PROBLEM DETAILS:
Copy the line with "द्विदण्डं वाथ यष्टिश्च" and all lines following it through the last line of the entries, exactly as written.

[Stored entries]

<<<<

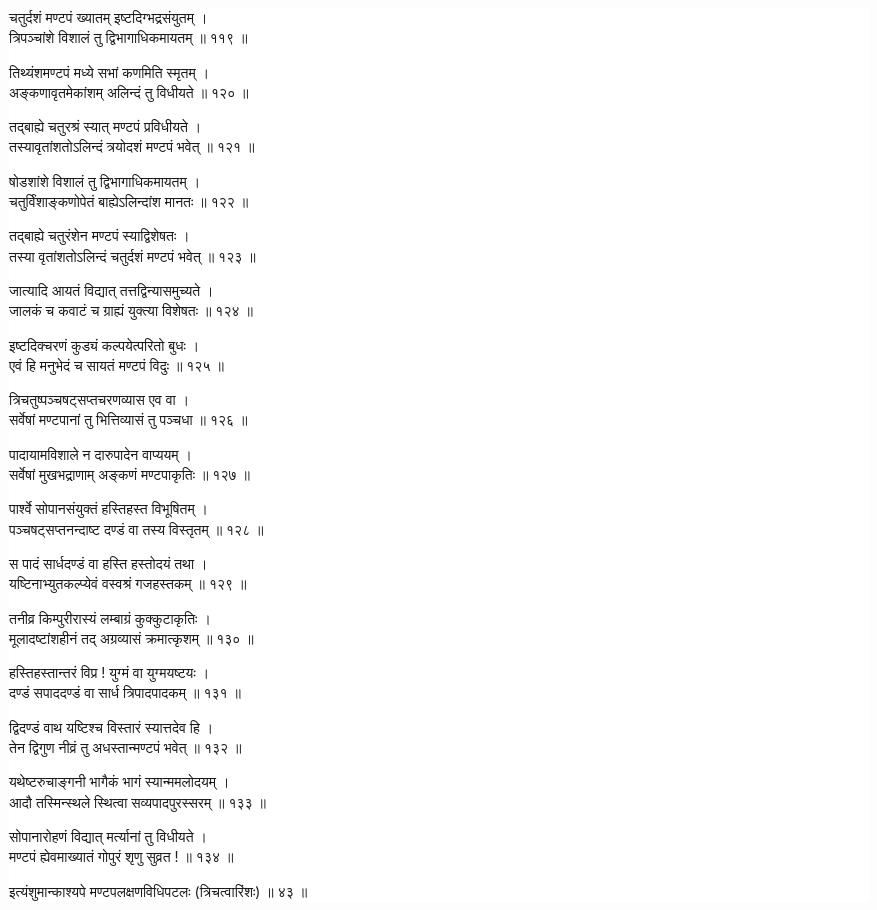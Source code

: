 चतुर्दशं मण्टपं ख्यातम् इष्टदिग्भद्रसंयुतम् ।  
त्रिपञ्चांशे विशालं तु द्विभागाधिकमायतम् ॥ ११९ ॥  
  
तिथ्यंशमण्टपं मध्ये सभां कणमिति स्मृतम् ।  
अङ्कणावृतमेकांशम् अलिन्दं तु विधीयते ॥ १२० ॥  
  
तद्बाह्ये चतुरश्रं स्यात् मण्टपं प्रविधीयते ।  
तस्यावृतांशतोऽलिन्दं त्रयोदशं मण्टपं भवेत् ॥ १२१ ॥  
  
षोडशांशे विशालं तु द्विभागाधिकमायतम् ।  
चतुर्विंशाङ्कणोपेतं बाह्येऽलिन्दांश मानतः ॥ १२२ ॥  
  
तद्बाह्ये चतुरंशेन मण्टपं स्याद्विशेषतः ।  
तस्या वृतांशतोऽलिन्दं चतुर्दशं मण्टपं भवेत् ॥ १२३ ॥  
  
जात्यादि आयतं विद्यात् तत्तद्विन्यासमुच्यते ।  
जालकं च कवाटं च ग्राह्यं युक्त्या विशेषतः ॥ १२४ ॥  
  
इष्टदिक्चरणं कुड्यं कल्पयेत्परितो बुधः ।  
एवं हि मनुभेदं च सायतं मण्टपं विदुः ॥ १२५ ॥  
  
त्रिचतुष्पञ्चषट्सप्तचरणव्यास एव वा ।  
सर्वेषां मण्टपानां तु भित्तिव्यासं तु पञ्चधा ॥ १२६ ॥  
  
पादायामविशाले न दारुपादेन वाप्ययम् ।  
सर्वेषां मुखभद्राणाम् अङ्कणं मण्टपाकृतिः ॥ १२७ ॥  
  
पार्श्वे सोपानसंयुक्तं हस्तिहस्त विभूषितम् ।  
पञ्चषट्सप्तनन्दाष्ट दण्डं वा तस्य विस्तृतम् ॥ १२८ ॥  
  
स पादं सार्धदण्डं वा हस्ति हस्तोदयं तथा ।  
यष्टिनाभ्युतकल्प्येवं वस्वश्रं गजहस्तकम् ॥ १२९ ॥  
  
तनीव्र किम्पुरीरास्यं लम्बाग्रं कुक्कुटाकृतिः ।  
मूलादष्टांशहीनं तद् अग्रव्यासं क्रमात्कृशम् ॥ १३० ॥  
  
हस्तिहस्तान्तरं विप्र ! युग्मं वा युग्मयष्टयः ।  
दण्डं सपाददण्डं वा सार्ध त्रिपादपादकम् ॥ १३१ ॥  
  
द्विदण्डं वाथ यष्टिश्च विस्तारं स्यात्तदेव हि ।  
तेन द्विगुण नीव्रं तु अधस्तान्मण्टपं भवेत् ॥ १३२ ॥  
  
यथेष्टरुचाङ्गनी भागैकं भागं स्यान्ममलोदयम् ।  
आदौ तस्मिन्स्थले स्थित्वा सव्यपादपुरस्सरम् ॥ १३३ ॥  
  
सोपानारोहणं विद्यात् मर्त्यानां तु विधीयते ।  
मण्टपं ह्येवमाख्यातं गोपुरं शृणु सुव्रत ! ॥ १३४ ॥  
  
  
इत्यंशुमान्काश्यपे मण्टपलक्षणविधिपटलः (त्रिचत्वारिंशः) ॥ ४३ ॥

>>>>

ANSWER TO THE PROBLEM:
द्विदण्डं वाथ यष्टिश्च विस्तारं स्यात्तदेव हि ।  
तेन द्विगुण नीव्रं तु अधस्तान्मण्टपं भवेत् ॥ १३२ ॥  
  
यथेष्टरुचाङ्गनी भागैकं भागं स्यान्ममलोदयम् ।  
आदौ तस्मिन्स्थले स्थित्वा सव्यपादपुरस्सरम् ॥ १३३ ॥  
  
सोपानारोहणं विद्यात् मर्त्यानां तु विधीयते ।  
मण्टपं ह्येवमाख्यातं गोपुरं शृणु सुव्रत ! ॥ १३४ ॥  
  
  
इत्यंशुमान्काश्यपे मण्टपलक्षणविधिपटलः (त्रिचत्वारिंशः) ॥ ४३ ॥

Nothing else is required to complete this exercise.